DATA FOR THE TASK:
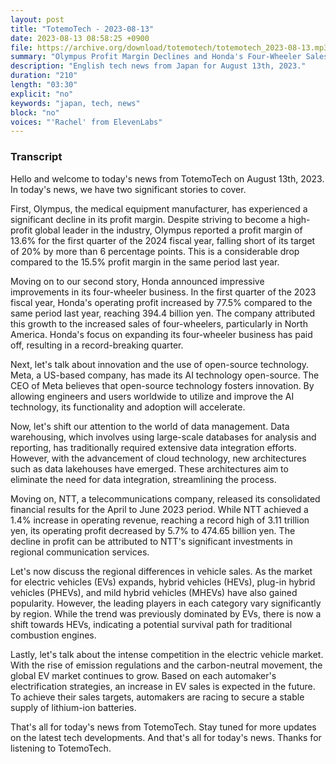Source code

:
 ```yaml
---
layout: post
title: "TotemoTech - 2023-08-13"
date: 2023-08-13 08:58:25 +0900
file: https://archive.org/download/totemotech/totemotech_2023-08-13.mp3
summary: "Olympus Profit Margin Declines and Honda's Four-Wheeler Sales Improve, & more…"
description: "English tech news from Japan for August 13th, 2023."
duration: "210"
length: "03:30"
explicit: "no"
keywords: "japan, tech, news"
block: "no"
voices: "'Rachel' from ElevenLabs"
---
```


### Transcript

Hello and welcome to today's news from TotemoTech on August 13th, 2023. In today's news, we have two significant stories to cover.

First, Olympus, the medical equipment manufacturer, has experienced a significant decline in its profit margin. Despite striving to become a high-profit global leader in the industry, Olympus reported a profit margin of 13.6% for the first quarter of the 2024 fiscal year, falling short of its target of 20% by more than 6 percentage points. This is a considerable drop compared to the 15.5% profit margin in the same period last year.

Moving on to our second story, Honda announced impressive improvements in its four-wheeler business. In the first quarter of the 2023 fiscal year, Honda's operating profit increased by 77.5% compared to the same period last year, reaching 394.4 billion yen. The company attributed this growth to the increased sales of four-wheelers, particularly in North America. Honda's focus on expanding its four-wheeler business has paid off, resulting in a record-breaking quarter.

Next, let's talk about innovation and the use of open-source technology. Meta, a US-based company, has made its AI technology open-source. The CEO of Meta believes that open-source technology fosters innovation. By allowing engineers and users worldwide to utilize and improve the AI technology, its functionality and adoption will accelerate.

Now, let's shift our attention to the world of data management. Data warehousing, which involves using large-scale databases for analysis and reporting, has traditionally required extensive data integration efforts. However, with the advancement of cloud technology, new architectures such as data lakehouses have emerged. These architectures aim to eliminate the need for data integration, streamlining the process.

Moving on, NTT, a telecommunications company, released its consolidated financial results for the April to June 2023 period. While NTT achieved a 1.4% increase in operating revenue, reaching a record high of 3.11 trillion yen, its operating profit decreased by 5.7% to 474.65 billion yen. The decline in profit can be attributed to NTT's significant investments in regional communication services.

Let's now discuss the regional differences in vehicle sales. As the market for electric vehicles (EVs) expands, hybrid vehicles (HEVs), plug-in hybrid vehicles (PHEVs), and mild hybrid vehicles (MHEVs) have also gained popularity. However, the leading players in each category vary significantly by region. While the trend was previously dominated by EVs, there is now a shift towards HEVs, indicating a potential survival path for traditional combustion engines.

Lastly, let's talk about the intense competition in the electric vehicle market. With the rise of emission regulations and the carbon-neutral movement, the global EV market continues to grow. Based on each automaker's electrification strategies, an increase in EV sales is expected in the future. To achieve their sales targets, automakers are racing to secure a stable supply of lithium-ion batteries.

That's all for today's news from TotemoTech. Stay tuned for more updates on the latest tech developments.   And that's all for today's news. Thanks for listening to TotemoTech.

THE TASK: Within the entries, find all lines holding "news" and copy each one.

ANSWER TO THIS EXERCISE:
description: "English tech news from Japan for August 13th, 2023."
keywords: "japan, tech, news"
Hello and welcome to today's news from TotemoTech on August 13th, 2023. In today's news, we have two significant stories to cover.
That's all for today's news from TotemoTech. Stay tuned for more updates on the latest tech developments.   And that's all for today's news. Thanks for listening to TotemoTech.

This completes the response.